「トラの目、私は綺麗で好きよ」
「ンなこと言うの、あんたくらいだと思うぜ」
ベッドの上、警戒心も薄く座っているお嬢は、遠慮無く距離を詰めるオレに全く動じない様子で頬に触れてきたかと思えば、そっと前髪を避けて隠れていた金の目を見る。
この目を綺麗だなんて言うのはこの物好きなお嬢くらいだ。
「……そうかしら? こんなに綺麗なのに」
オレだって他にはこんなヤツ見たことねぇ。左右で目の色が違うことで幾度となく気味悪がられてきた。
まあでも、お嬢が好きって言うなら。この目も嫌いじゃないかもな。
「ちょっ、ちょっと、トラ」
自分は好きに触っておいてオレが触ると動揺するとか、未だにこのお嬢は自分が純情だとでも勘違いしてるんじゃないか?
頬を滑り降りて、綺麗な髪をすきながら首筋を撫でると焦ったように後退しようとする。
……なんで逃げるんだよ。こんなのいつもやってるだろ。
全部欲しいって、先に言ってきたのはお嬢、あんたの方だぜ?
「なあ、撫子」
「何? ……っ!」
まだ挑発的な態度を崩さないお嬢の唇を軽く塞ぐ。何度も何度も重ねてるっつーのに、こんな触れるだけのキスすら慣れてなさそうに受け止めて、とんでもねぇ女だよな。
「っ、トラっ、待ってってば」
「オレの気が短いことくらい知ってんだろ」
長いスカートをたくし上げて膝から太股に向かって撫でると、本格的に拒否し始めるからまじで面白くない。

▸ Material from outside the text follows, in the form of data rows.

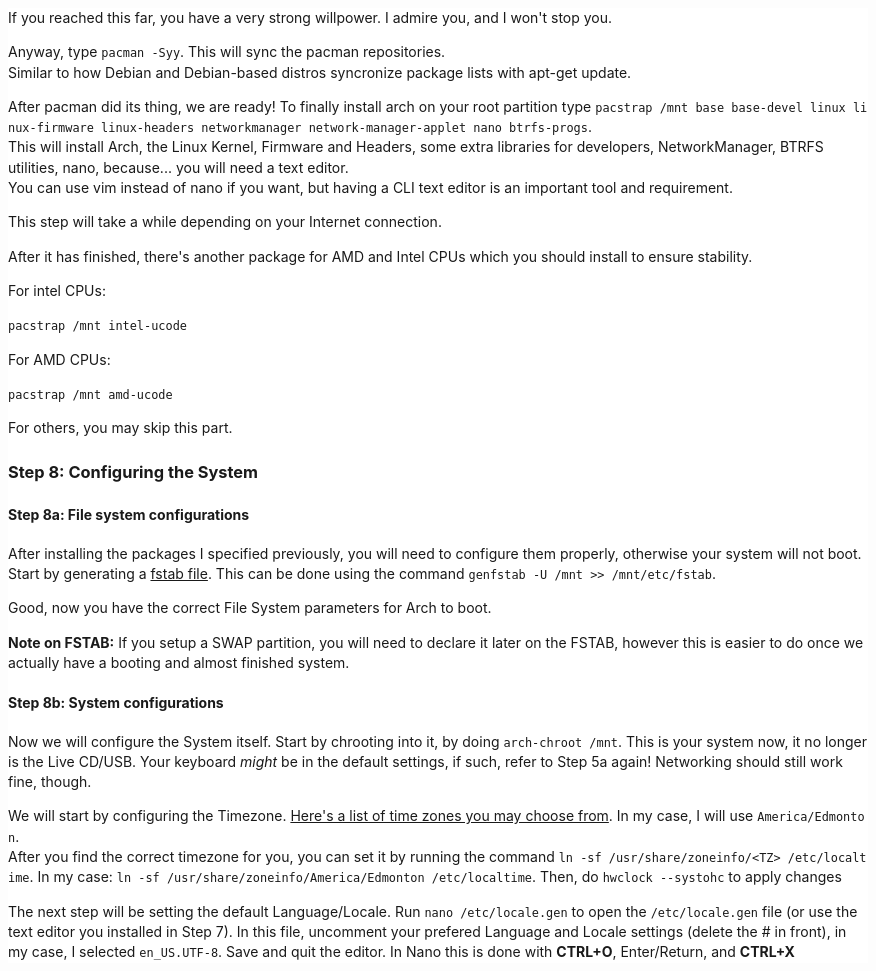If you reached this far, you have a very strong willpower. I admire you, and I won't stop you.

Anyway, type ```pacman -Syy```. This will sync the pacman repositories.<br>
Similar to how Debian and Debian-based distros syncronize package lists with apt-get update.

After pacman did its thing, we are ready! To finally install arch on your root partition type ```pacstrap /mnt base base-devel linux linux-firmware linux-headers networkmanager network-manager-applet nano btrfs-progs```.<br>
This will install Arch, the Linux Kernel, Firmware and Headers, some extra libraries for developers, NetworkManager, BTRFS utilities, nano, because... you will need a text editor.<br>
You can use vim instead of nano if you want, but having a CLI text editor is an important tool and requirement.

This step will take a while depending on your Internet connection.

After it has finished, there's another package for AMD and Intel CPUs which you should install to ensure stability.

For intel CPUs:
```
pacstrap /mnt intel-ucode
```

For AMD CPUs:
```
pacstrap /mnt amd-ucode
```

For others, you may skip this part.

### Step 8: Configuring the System

#### Step 8a: File system configurations

After installing the packages I specified previously, you will need to configure them properly, otherwise your system will not boot. Start by generating a [fstab file](https://wiki.archlinux.org/index.php/fstab). This can be done using the command ```genfstab -U /mnt >> /mnt/etc/fstab```. 

Good, now you have the correct File System parameters for Arch to boot.

**Note on FSTAB:** If you setup a SWAP partition, you will need to declare it later on the FSTAB, however this is easier to do once we actually have a booting and almost finished system.

#### Step 8b: System configurations

Now we will configure the System itself. Start by chrooting into it, by doing ```arch-chroot /mnt```. This is your system now, it no longer is the Live CD/USB. Your keyboard *might* be in the default settings, if such, refer to Step 5a again! Networking should still work fine, though.

We will start by configuring the Timezone. [Here's a list of time zones you may choose from](https://manpages.ubuntu.com/manpages/xenial/man3/DateTime::TimeZone::Catalog.3pm.html). In my case, I will use ```America/Edmonton```.<br>
After you find the correct timezone for you, you can set it by running the command ```ln -sf /usr/share/zoneinfo/<TZ> /etc/localtime```. In my case: ```ln -sf /usr/share/zoneinfo/America/Edmonton /etc/localtime```. Then, do ```hwclock --systohc``` to apply changes

The next step will be setting the default Language/Locale. Run ```nano /etc/locale.gen``` to open the ```/etc/locale.gen``` file (or use the text editor you installed in Step 7). In this file, uncomment your prefered Language and Locale settings (delete the # in front), in my case, I selected ```en_US.UTF-8```. Save and quit the editor. In Nano this is done with **CTRL+O**, Enter/Return, and **CTRL+X**
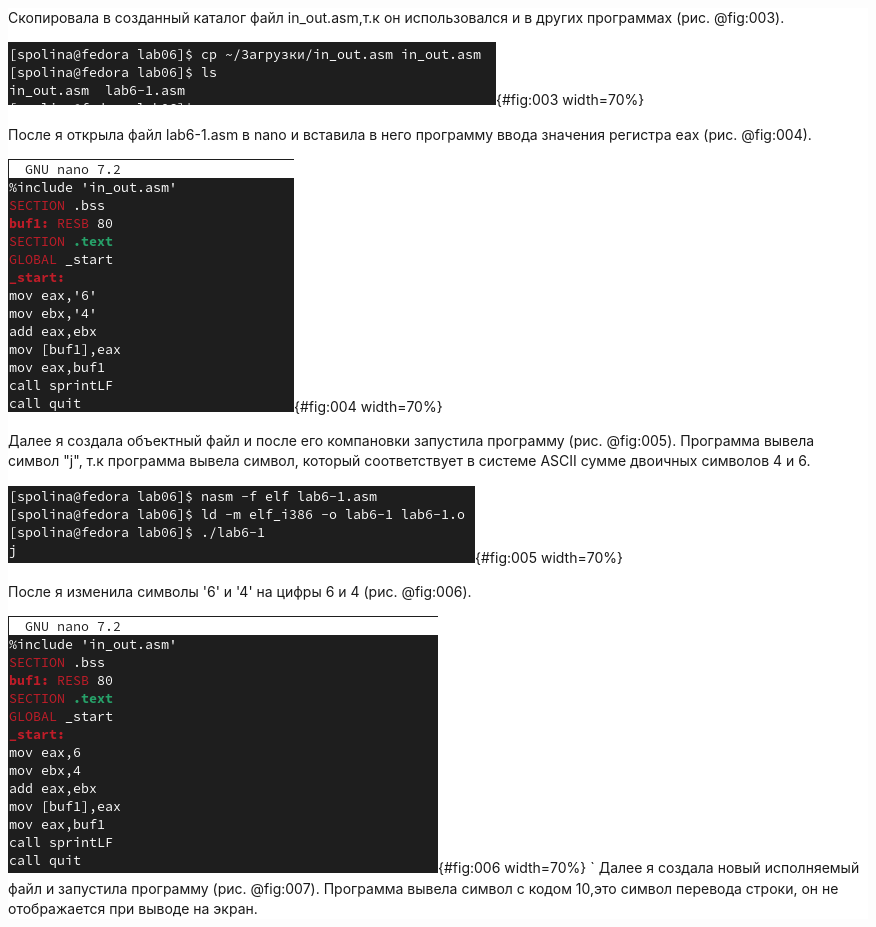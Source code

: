 Скопировала в созданный каталог файл in_out.asm,т.к он использовался и в других программах (рис. @fig:003).

![Копирование файла](image/3.png){#fig:003 width=70%}

После я открыла файл lab6-1.asm в nano и вставила в него программу ввода значения регистра eax (рис. @fig:004).

![Редактирование файла](image/4.png){#fig:004 width=70%}

Далее я создала объектный файл и после его компановки запустила программу (рис. @fig:005). Программа вывела символ "j", т.к программа вывела символ, который соответствует в системе ASCII сумме двоичных символов 4 и 6.

![Запуск программы](image/5.png){#fig:005 width=70%}

После я изменила символы '6' и '4' на цифры 6 и 4 (рис. @fig:006).

![Редактирование программы](image/6.png){#fig:006 width=70%}
`
Далее я создала новый исполняемый файл и запустила программу (рис. @fig:007). Программа вывела символ с кодом 10,это символ перевода строки, он не отображается при выводе на экран.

もう片方の手で腰を掴んで引き寄せると怯えたような目すらし始めるから苛立ってくる。
不安が心を支配してこようとすると何も見えなくなってくる。
「トラ、私のこの身体、九年眠り続けてたの知ってるでしょ?」
「あ? それがどうしたっつーんだよ」
「だから、っ、……私は初めてなのよ」
………………。
そりゃ、そうだよな。
さっきまで沸き立ってたのが嘘みてぇに怒りが消えていく。
「あんたの全部くれるんじゃねぇのかよ」
「全部あげるわ。私はトラが優しくて穏やかなことを知っているし、いきなり怖くなるところも含めて全部欲しい。ただ……私にも恥じらいくらいあるのよ」
強気に言葉を並べた後に俯いて濁す。
顎を持ち上げてやると真っ赤な顔で睨まれた。……正直、そういう顔すげぇ可愛い。
こっちはそれで理性がぐらつくってのに、お構い無しにやってくるからそんなことも知らないんだろうが。
「私が怖いのはトラじゃな、ん! ト……!」
深いキスで黙らせて、多少暴れてるのが収まるまで待ってやる。
長くしてるとだんだんお互いの唇がくっついてるのが当たり前な気がしてくる。粘膜が馴染むっつーか……口でこれなら……
合間に唇をつけたまま囁く。
「撫子、お前の全部くれよ。意味、分かるよな?」
「そんなの……っん」
「それから、もっとオレを欲しがれよ」
返事も聞かずに唇を貪っていると、途端に撫子が自発的に舌を動かし始める。
馬鹿みたいに頭が煮えてくる。オレからだけじゃなくて、お前から何かしてくる時。めちゃくちゃ嬉しくて見境無くなる。
「……ガッカリしたとかは無しよ」
「するわけねぇだろ」
珍しく弱気な発言にニヤリと笑ってやると、この負けず嫌いなおじょーサマはまた睨んでくるから。
いい加減学習しろよ。
その顔がオレを煽ってるってこと。